Un viaggio tra i ratti nazisti
Serebrennikov, adattando il libro di Olivier Guez, ci conduce lungo le rotte seguite dai nazisti in fuga verso il Sud America. Tra Argentina, Paraguay e Brasile, il film esplora un periodo che abbraccia tre decadi, dal 1949 al 1979, anno della morte di Mengele. Qui, l’ex medico nazista vive sotto falso nome, sperando di sfuggire alla giustizia. La figura di Rolf, suo figlio, diventa un elemento centrale: il suo tentativo di contattare il padre è carico di tensione e paura, quasi come se stesse cercando di scoprire i segreti di un abisso. Quella fuga, quel tentativo di riunirsi, raccontano un legame spezzato, ma anche un’umanità perduta.
I dettagli rivelatori
Ma cosa rende davvero “The Disappearance of Josef Mengele” un’opera così potente? La risposta, come spesso accade, è nei dettagli. L’abilità del regista sta nel saperci mostrare che le atrocità non sono solo azioni clamorose, ma anche piccole interazioni quotidiane. Le scene in cui Mengele saluta il padre o accarezza il suo cane possono sembrare banali, ma diventano portali verso una comprensione più profonda del male.
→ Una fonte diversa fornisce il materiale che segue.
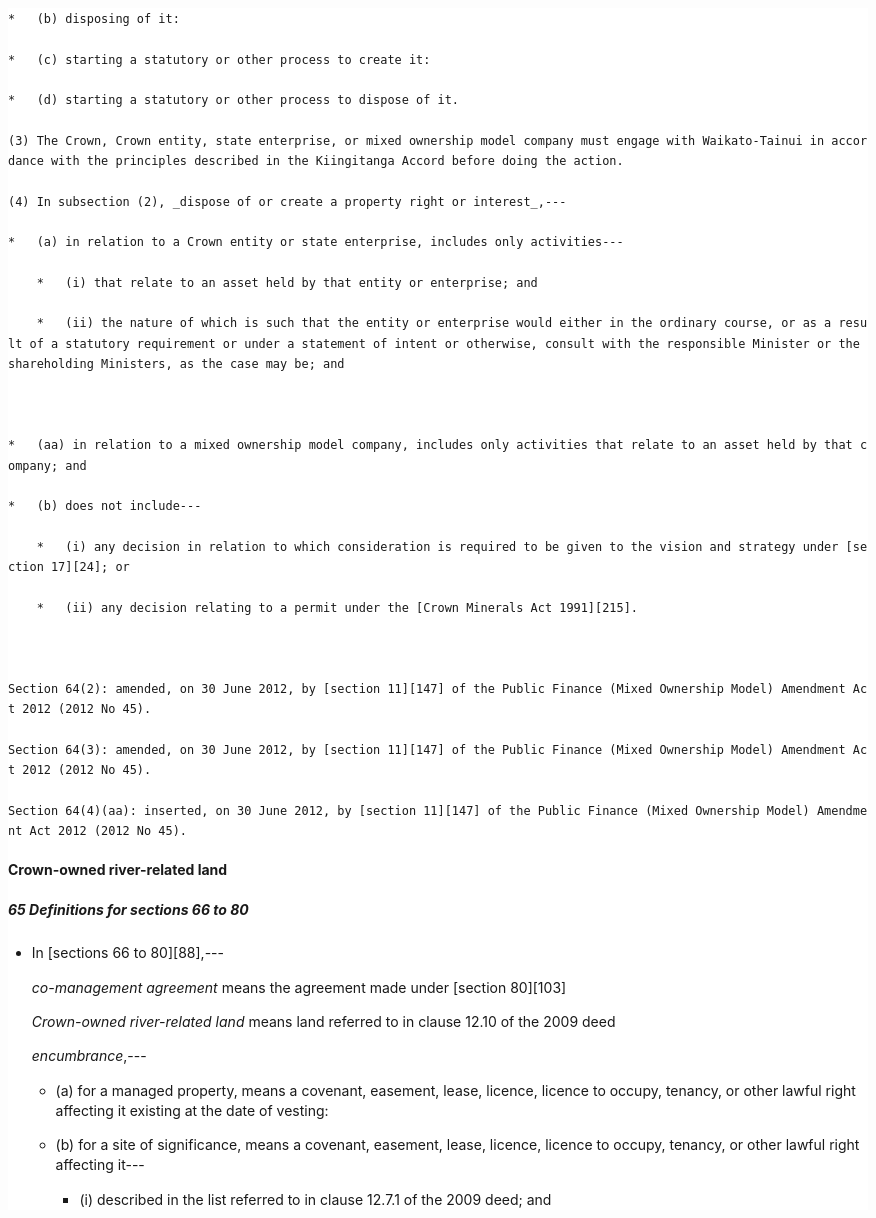     *   (b) disposing of it:
    
    *   (c) starting a statutory or other process to create it:
    
    *   (d) starting a statutory or other process to dispose of it.
    
    (3) The Crown, Crown entity, state enterprise, or mixed ownership model company must engage with Waikato-Tainui in accordance with the principles described in the Kiingitanga Accord before doing the action.
    
    (4) In subsection (2), _dispose of or create a property right or interest_,---
        
    *   (a) in relation to a Crown entity or state enterprise, includes only activities---
            
        *   (i) that relate to an asset held by that entity or enterprise; and
        
        *   (ii) the nature of which is such that the entity or enterprise would either in the ordinary course, or as a result of a statutory requirement or under a statement of intent or otherwise, consult with the responsible Minister or the shareholding Ministers, as the case may be; and
        
        
    
    *   (aa) in relation to a mixed ownership model company, includes only activities that relate to an asset held by that company; and
    
    *   (b) does not include---
            
        *   (i) any decision in relation to which consideration is required to be given to the vision and strategy under [section 17][24]; or
        
        *   (ii) any decision relating to a permit under the [Crown Minerals Act 1991][215].
        
        
    
    Section 64(2): amended, on 30 June 2012, by [section 11][147] of the Public Finance (Mixed Ownership Model) Amendment Act 2012 (2012 No 45).
    
    Section 64(3): amended, on 30 June 2012, by [section 11][147] of the Public Finance (Mixed Ownership Model) Amendment Act 2012 (2012 No 45).
    
    Section 64(4)(aa): inserted, on 30 June 2012, by [section 11][147] of the Public Finance (Mixed Ownership Model) Amendment Act 2012 (2012 No 45).

#### Crown-owned river-related land

##### 65 Definitions for sections 66 to 80
    
*   In [sections 66 to 80][88],---
    
    _co-management agreement_ means the agreement made under [section 80][103]
    
    _Crown-owned river-related land_ means land referred to in clause 12.10 of the 2009 deed
    
    _encumbrance_,---
        
    *   (a) for a managed property, means a covenant, easement, lease, licence, licence to occupy, tenancy, or other lawful right affecting it existing at the date of vesting:
    
    *   (b) for a site of significance, means a covenant, easement, lease, licence, licence to occupy, tenancy, or other lawful right affecting it---
            
        *   (i) described in the list referred to in clause 12.7.1 of the 2009 deed; and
La risposta di Mengele a Rolf riguardo Auschwitz è, per quanto diretta, insufficiente. È come se il film dicesse: “Non c’è risposta giusta per ciò che hai fatto”.
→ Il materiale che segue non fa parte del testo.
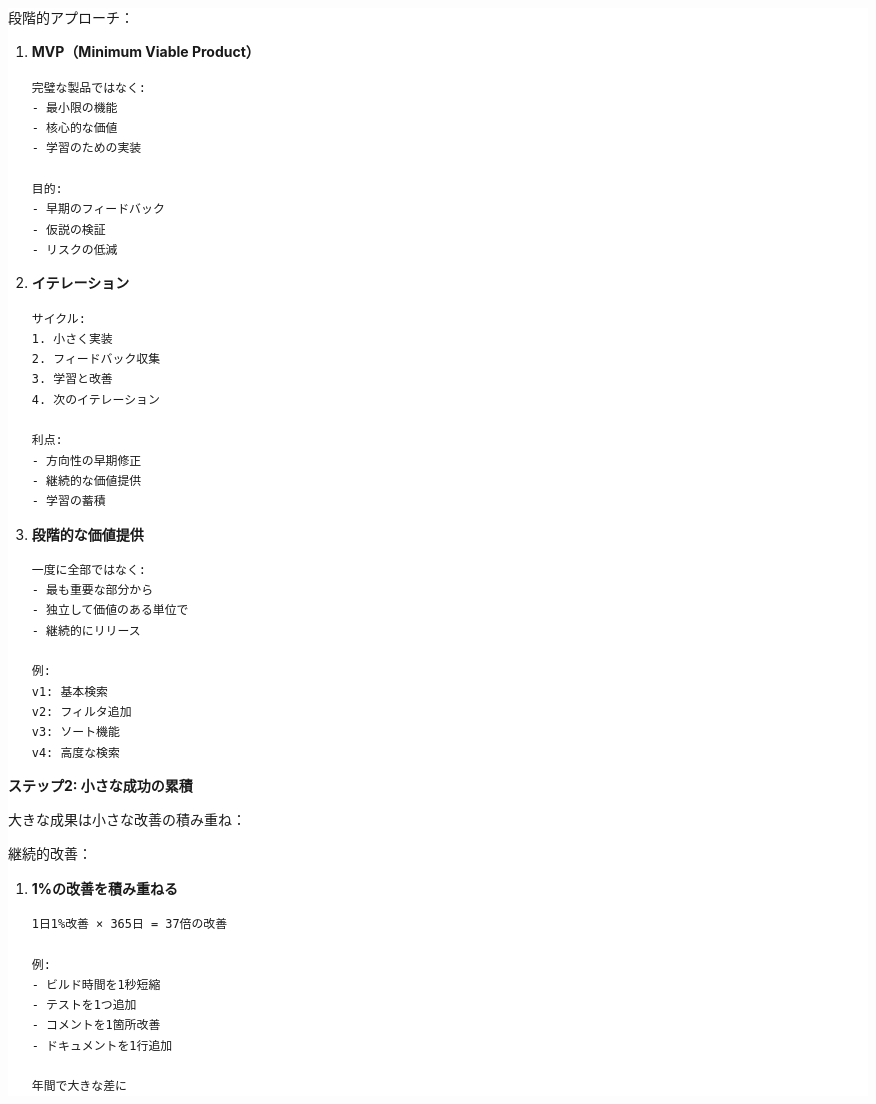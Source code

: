 段階的アプローチ：

1. **MVP（Minimum Viable Product）**
   ```
   完璧な製品ではなく:
   - 最小限の機能
   - 核心的な価値
   - 学習のための実装

   目的:
   - 早期のフィードバック
   - 仮説の検証
   - リスクの低減
   ```

2. **イテレーション**
   ```
   サイクル:
   1. 小さく実装
   2. フィードバック収集
   3. 学習と改善
   4. 次のイテレーション

   利点:
   - 方向性の早期修正
   - 継続的な価値提供
   - 学習の蓄積
   ```

3. **段階的な価値提供**
   ```
   一度に全部ではなく:
   - 最も重要な部分から
   - 独立して価値のある単位で
   - 継続的にリリース

   例:
   v1: 基本検索
   v2: フィルタ追加
   v3: ソート機能
   v4: 高度な検索
   ```

**ステップ2: 小さな成功の累積**

大きな成果は小さな改善の積み重ね：

継続的改善：

1. **1%の改善を積み重ねる**
   ```
   1日1%改善 × 365日 = 37倍の改善

   例:
   - ビルド時間を1秒短縮
   - テストを1つ追加
   - コメントを1箇所改善
   - ドキュメントを1行追加

   年間で大きな差に
   ```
La paranoia come filo conduttore
Il film si snoda tra una serie di eventi che riflettono la paranoia di Mengele. La sua continua paura di essere scoperto si traduce in una narrazione che tiene lo spettatore col fiato sospeso. Non si tratta solo di una caccia al tesoro, ma di un tentativo di decifrare una figura che ha abbracciato senza riserve l’ideologia nazista. Qui, il regista si distacca da una visione puramente intellettuale; ci invita a riflettere su cosa significhi realmente comprendere il male. È facile condannare, ma più difficile è penetrare l’oscurità dell’anima umana.
Un viaggio senza conclusione
Alla fine del film, rimaniamo con più domande che risposte. Serebrennikov non cerca di darci una soluzione, ma ci lascia con un senso di inquietudine. La figura di Mengele, pur avendo un volto e una storia, rimane un enigma irrisolvibile. Eppure, è proprio in questa incertezza che risiede la potenza del racconto. Come spesso accade nella vita, non tutto ha una risposta chiara. La ricerca dell’Angelo della Morte ci porta a esplorare non solo il passato, ma anche i meandri più bui della nostra stessa umanità. E in questo gioco di luci e ombre, forse, troviamo anche una riflessione sulla nostra società attuale.